* **Exercise directions**: Your task is to transcribe all of the records exactly and leave out the pictures.

* **Data extracts**:
------

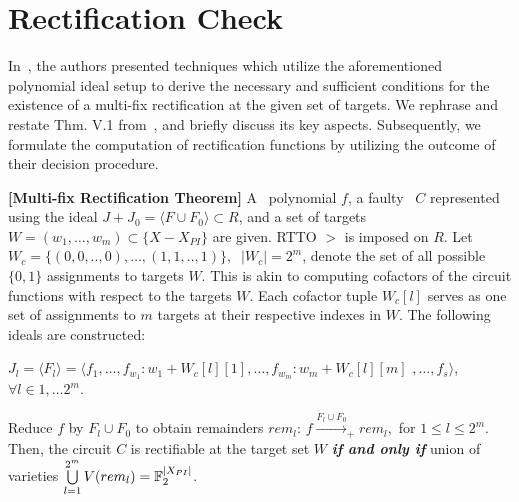 \section{Rectification Check}\label{sec:rcheck}

In~\cite{Vkrao:ISQED21}, the authors presented techniques 
which utilize the aforementioned polynomial ideal setup
to derive the necessary and sufficient conditions for the existence
of a multi-fix rectification at the given set of targets.
We rephrase and restate Thm. V.1 from~\cite{Vkrao:ISQED21}, and 
briefly discuss its key aspects. 
Subsequently, we formulate the computation of rectification functions by utilizing
the outcome of their decision procedure.

\begin{Theorem}{\bf [Multi-fix Rectification Theorem]}\label{Thm:rect}
A \spec~polynomial $f$, a faulty 
\impl~$C$ represented using the ideal 
$J +J_0 = \langle F \cup F_0\rangle \subset R$,
 and a set of targets $W=(w_1,\dots,w_m) \subset \{X-X_{PI}\}$
 are given. 
RTTO $>$ is imposed on $R$. Let $W_c = \{(0,0,..,0),\dots,(1,1,..,1)\},$ $~|W_c| = 2^m$, 
 denote the set of all possible $\{0,1\}$ assignments to targets $W$.
 This is akin to computing cofactors of the circuit functions with 
 respect to the targets $W$.
Each cofactor tuple $W_c[l]$ serves as one set
 of assignments to $m$ targets at their respective indexes in $W$. 
The following ideals are constructed:  
\bi
\item {\small $J_l = \langle F_l\rangle =\langle f_1,\dots,f_{w_1}:w_1+W_c[l][1],
	\dots,f_{w_m}:w_m+W_c[l][m]$ $,\dots,f_s\rangle$}, $\forall l \in 1,\dots 2^m$. 
\ei

Reduce $f$ by $F_l\cup F_0$ to obtain remainders $rem_l$: 
$f\xrightarrow{F_l\cup F_{0}}_+ rem_l,$  for $1 \leq l \leq 2^m$.
Then, the circuit $C$ is rectifiable at the target set $W$ {\bf\textit{if
   and only if}} union of varieties $\bigcup\limits_{l=1}^{2^m}V(rem_l) = {\mathbb{F}}_{2}^{|X_{PI}|}$. 
\end{Theorem}

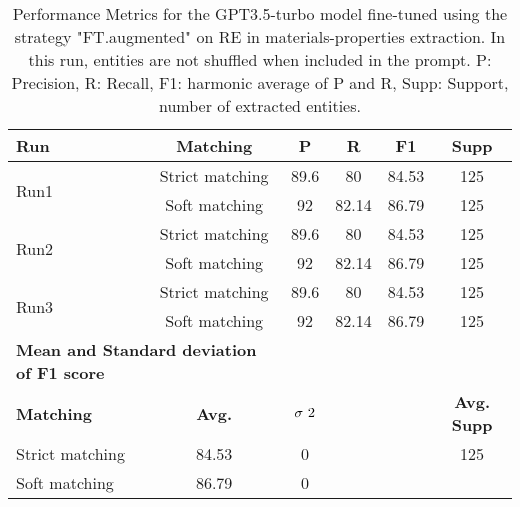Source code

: \begin{table}[htbp]
    \small
    \centering
    \caption{Performance Metrics for the GPT3.5-turbo model fine-tuned using the strategy "FT.augmented" on RE in materials-properties extraction. In this run, entities are not shuffled when included in the prompt. P: Precision, R: Recall, F1: harmonic average of P and R, Supp: Support, number of extracted entities.}
    \begin{tabular}{lccccc}
        \toprule
        \textbf{Run} & \textbf{Matching} & \textbf{P} & \textbf{R} & \textbf{F1} & \textbf{Supp} \\
        \midrule
        \multirow{2}{*}{Run1}   & Strict matching   & 89.6 & 80 & 84.53 & 125 \\
                                & Soft matching     & 92 & 82.14 & 86.79 & 125 \\
        \midrule
        \multirow{2}{*}{Run2}   & Strict matching   & 89.6 & 80 & 84.53 & 125 \\
                                & Soft matching     & 92 & 82.14 & 86.79 & 125 \\
        \midrule
        \multirow{2}{*}{Run3}   & Strict matching   & 89.6 & 80 & 84.53 & 125 \\
                                & Soft matching     & 92 & 82.14 & 86.79 & 125 \\
        \midrule
        \multicolumn{2}{l}{\textbf{Mean and Standard deviation of F1 score}} & & & & \\
        \midrule
        \textbf{Matching} & \textbf{Avg.} & $\sigma\textsuperscript{2}$ & & & \textbf{Avg. Supp}\\
        Strict matching & 84.53 & 0 &  & &  125 \\
        Soft matching   & 86.79 & 0 & \\
        \bottomrule
    \end{tabular}
\end{table}



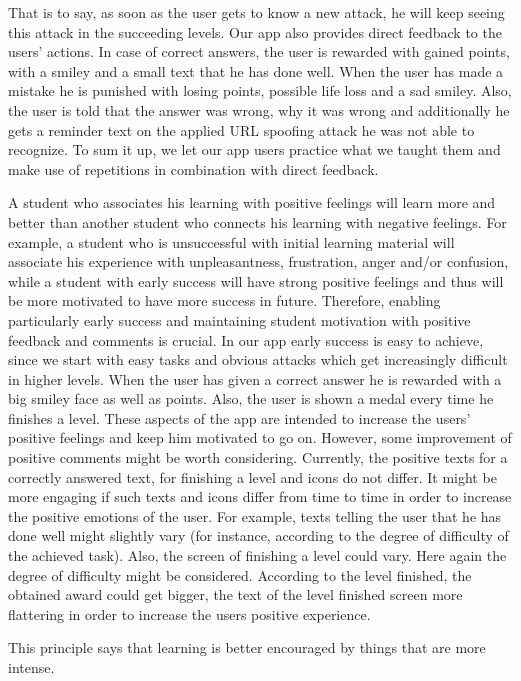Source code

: \begin{description}[leftmargin=0cm]
That is to say, as soon as the user gets to know a new attack, he will keep seeing this attack in the succeeding levels.
Our app also provides direct feedback to the users' actions. 
In case of correct answers, the user is rewarded with gained points, with a smiley and a small text that he has done well.
When the user has made a mistake he is punished with losing points, possible life loss and a sad smiley. Also, the user is told that the answer was wrong, why it was wrong and additionally he gets a reminder text on the applied URL spoofing attack he was not able to recognize.
To sum it up, we let our app users practice what we taught them and make use of repetitions in combination with direct feedback.
	\item[Effect:] A student who associates his learning with positive feelings will learn more and better than another student who connects his learning with negative feelings. 
For example, a student who is unsuccessful with initial learning material will associate his experience with unpleasantness, frustration, anger and/or confusion, while a student with early success will have strong positive feelings and thus will be more motivated to have more success in future.
Therefore, enabling particularly early success and maintaining student motivation with positive feedback and comments is crucial.
In our app early success is easy to achieve, since we start with easy tasks and obvious attacks which get increasingly difficult in higher levels.
When the user has given a correct answer he is rewarded with a big smiley face as well as points. 
Also, the user is shown a medal every time he finishes a level.
These aspects of the app are intended to increase the users' positive feelings and keep him motivated to go on. 
However, some improvement of positive comments might be worth considering.
Currently, the positive texts for a correctly answered text, for finishing a level and icons do not differ. 
It might be more engaging if such texts and icons differ from time to time in order to increase the positive emotions of the user. 
For example, texts telling the user that he has done well might slightly vary (for instance, according to the degree of difficulty of the achieved task).
Also, the screen of finishing a level could vary.
Here again the degree of difficulty might be considered. 
According to the level finished, the obtained award could get bigger, the text of the level finished screen more flattering in order to increase the users positive experience.
	\item[Intensity:] This principle says that learning is better encouraged by things that are more intense. 

\end{description}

------

* **Answer section**:
 \section{Rectification Check}\label{sec:rcheck}

In~\cite{Vkrao:ISQED21}, the authors presented techniques 
which utilize the aforementioned polynomial ideal setup
to derive the necessary and sufficient conditions for the existence
of a multi-fix rectification at the given set of targets.
We rephrase and restate Thm. V.1 from~\cite{Vkrao:ISQED21}, and 
briefly discuss its key aspects. 
Subsequently, we formulate the computation of rectification functions by utilizing
the outcome of their decision procedure.

\begin{Theorem}{\bf [Multi-fix Rectification Theorem]}\label{Thm:rect}
A \spec~polynomial $f$, a faulty 
\impl~$C$ represented using the ideal 
$J +J_0 = \langle F \cup F_0\rangle \subset R$,
 and a set of targets $W=(w_1,\dots,w_m) \subset \{X-X_{PI}\}$
 are given. 
RTTO $>$ is imposed on $R$. Let $W_c = \{(0,0,..,0),\dots,(1,1,..,1)\},$ $~|W_c| = 2^m$, 
 denote the set of all possible $\{0,1\}$ assignments to targets $W$.
 This is akin to computing cofactors of the circuit functions with 
 respect to the targets $W$.
Each cofactor tuple $W_c[l]$ serves as one set
 of assignments to $m$ targets at their respective indexes in $W$. 
The following ideals are constructed:  
\bi
\item {\small $J_l = \langle F_l\rangle =\langle f_1,\dots,f_{w_1}:w_1+W_c[l][1],
	\dots,f_{w_m}:w_m+W_c[l][m]$ $,\dots,f_s\rangle$}, $\forall l \in 1,\dots 2^m$. 
\ei

Reduce $f$ by $F_l\cup F_0$ to obtain remainders $rem_l$: 
$f\xrightarrow{F_l\cup F_{0}}_+ rem_l,$  for $1 \leq l \leq 2^m$.
Then, the circuit $C$ is rectifiable at the target set $W$ {\bf\textit{if
   and only if}} union of varieties $\bigcup\limits_{l=1}^{2^m}V(rem_l) = {\mathbb{F}}_{2}^{|X_{PI}|}$. 
\end{Theorem}

Source code

: \begin{table}[htbp]
    \small
    \centering
    \caption{Performance Metrics for the GPT3.5-turbo model fine-tuned using the strategy "FT.augmented" on RE in materials-properties extraction. In this run, entities are not shuffled when included in the prompt. P: Precision, R: Recall, F1: harmonic average of P and R, Supp: Support, number of extracted entities.}
    \begin{tabular}{lccccc}
        \toprule
        \textbf{Run} & \textbf{Matching} & \textbf{P} & \textbf{R} & \textbf{F1} & \textbf{Supp} \\
        \midrule
        \multirow{2}{*}{Run1}   & Strict matching   & 89.6 & 80 & 84.53 & 125 \\
                                & Soft matching     & 92 & 82.14 & 86.79 & 125 \\
        \midrule
        \multirow{2}{*}{Run2}   & Strict matching   & 89.6 & 80 & 84.53 & 125 \\
                                & Soft matching     & 92 & 82.14 & 86.79 & 125 \\
        \midrule
        \multirow{2}{*}{Run3}   & Strict matching   & 89.6 & 80 & 84.53 & 125 \\
                                & Soft matching     & 92 & 82.14 & 86.79 & 125 \\
        \midrule
        \multicolumn{2}{l}{\textbf{Mean and Standard deviation of F1 score}} & & & & \\
        \midrule
        \textbf{Matching} & \textbf{Avg.} & $\sigma\textsuperscript{2}$ & & & \textbf{Avg. Supp}\\
        Strict matching & 84.53 & 0 &  & &  125 \\
        Soft matching   & 86.79 & 0 & \\
        \bottomrule
    \end{tabular}
\end{table}



Source code

: \begin{description}[leftmargin=0cm]
That is to say, as soon as the user gets to know a new attack, he will keep seeing this attack in the succeeding levels.
Our app also provides direct feedback to the users' actions. 
In case of correct answers, the user is rewarded with gained points, with a smiley and a small text that he has done well.
When the user has made a mistake he is punished with losing points, possible life loss and a sad smiley. Also, the user is told that the answer was wrong, why it was wrong and additionally he gets a reminder text on the applied URL spoofing attack he was not able to recognize.
To sum it up, we let our app users practice what we taught them and make use of repetitions in combination with direct feedback.
	\item[Effect:] A student who associates his learning with positive feelings will learn more and better than another student who connects his learning with negative feelings. 
For example, a student who is unsuccessful with initial learning material will associate his experience with unpleasantness, frustration, anger and/or confusion, while a student with early success will have strong positive feelings and thus will be more motivated to have more success in future.
Therefore, enabling particularly early success and maintaining student motivation with positive feedback and comments is crucial.
In our app early success is easy to achieve, since we start with easy tasks and obvious attacks which get increasingly difficult in higher levels.
When the user has given a correct answer he is rewarded with a big smiley face as well as points. 
Also, the user is shown a medal every time he finishes a level.
These aspects of the app are intended to increase the users' positive feelings and keep him motivated to go on. 
However, some improvement of positive comments might be worth considering.
Currently, the positive texts for a correctly answered text, for finishing a level and icons do not differ. 
It might be more engaging if such texts and icons differ from time to time in order to increase the positive emotions of the user. 
For example, texts telling the user that he has done well might slightly vary (for instance, according to the degree of difficulty of the achieved task).
Also, the screen of finishing a level could vary.
Here again the degree of difficulty might be considered. 
According to the level finished, the obtained award could get bigger, the text of the level finished screen more flattering in order to increase the users positive experience.
	\item[Intensity:] This principle says that learning is better encouraged by things that are more intense. 

\end{description}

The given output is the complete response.